>>>>
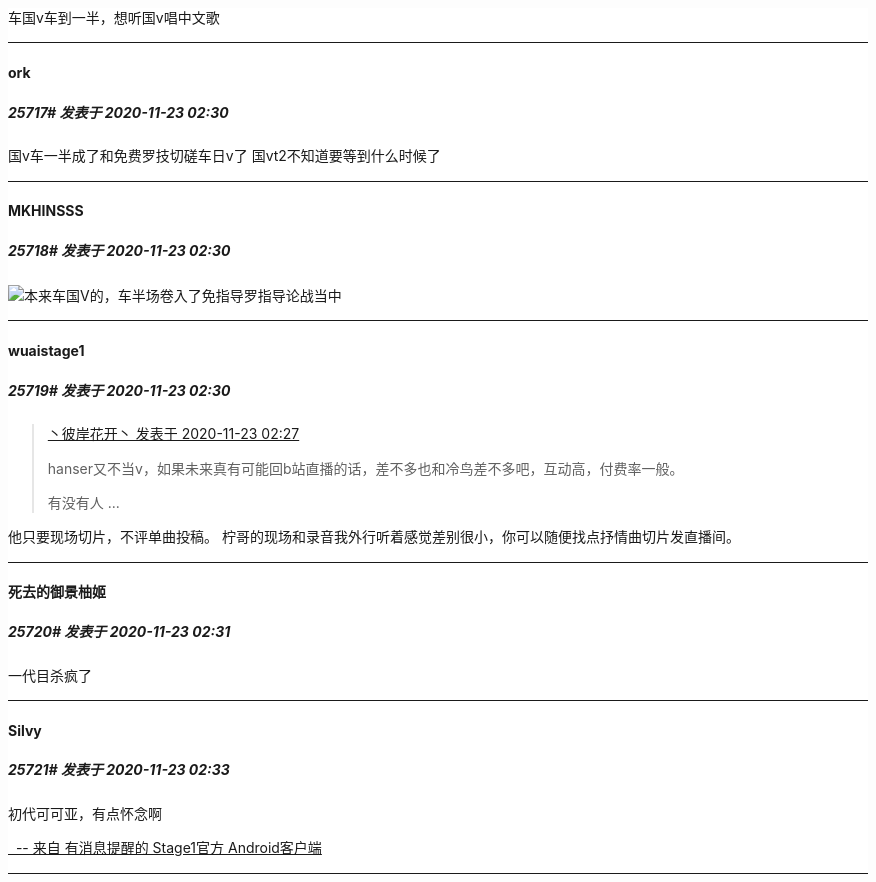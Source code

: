 
车国v车到一半，想听国v唱中文歌


*****

####  ork  
##### 25717#       发表于 2020-11-23 02:30


国v车一半成了和免费罗技切磋车日v了
国vt2不知道要等到什么时候了


*****

####  MKHINSSS  
##### 25718#       发表于 2020-11-23 02:30


<img src="https://static.saraba1st.com/image/smiley/face2017/067.png" referrerpolicy="no-referrer">本来车国V的，车半场卷入了免指导罗指导论战当中


*****

####  wuaistage1  
##### 25719#       发表于 2020-11-23 02:30


<blockquote><a href="httphttps://bbs.saraba1st.com/2b/forum.php?mod=redirect&amp;goto=findpost&amp;pid=49487305&amp;ptid=1969041" target="_blank">丶彼岸花开丶 发表于 2020-11-23 02:27</a>

hanser又不当v，如果未来真有可能回b站直播的话，差不多也和冷鸟差不多吧，互动高，付费率一般。

有没有人 ...</blockquote>
他只要现场切片，不评单曲投稿。 柠哥的现场和录音我外行听着感觉差别很小，你可以随便找点抒情曲切片发直播间。


*****

####  死去的御景柚姬  
##### 25720#       发表于 2020-11-23 02:31


一代目杀疯了


*****

####  Silvy  
##### 25721#       发表于 2020-11-23 02:33


初代可可亚，有点怀念啊

[  -- 来自 有消息提醒的 Stage1官方 Android客户端](https://www.coolapk.com/apk/140634)


*****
<<<<
### Exercise description
Sift through the material above and copy each line that holds "blockquote".

### Completed exercise
<blockquote><a href="httphttps://bbs.saraba1st.com/2b/forum.php?mod=redirect&amp;goto=findpost&amp;pid=49487305&amp;ptid=1969041" target="_blank">丶彼岸花开丶 发表于 2020-11-23 02:27</a>
有没有人 ...</blockquote>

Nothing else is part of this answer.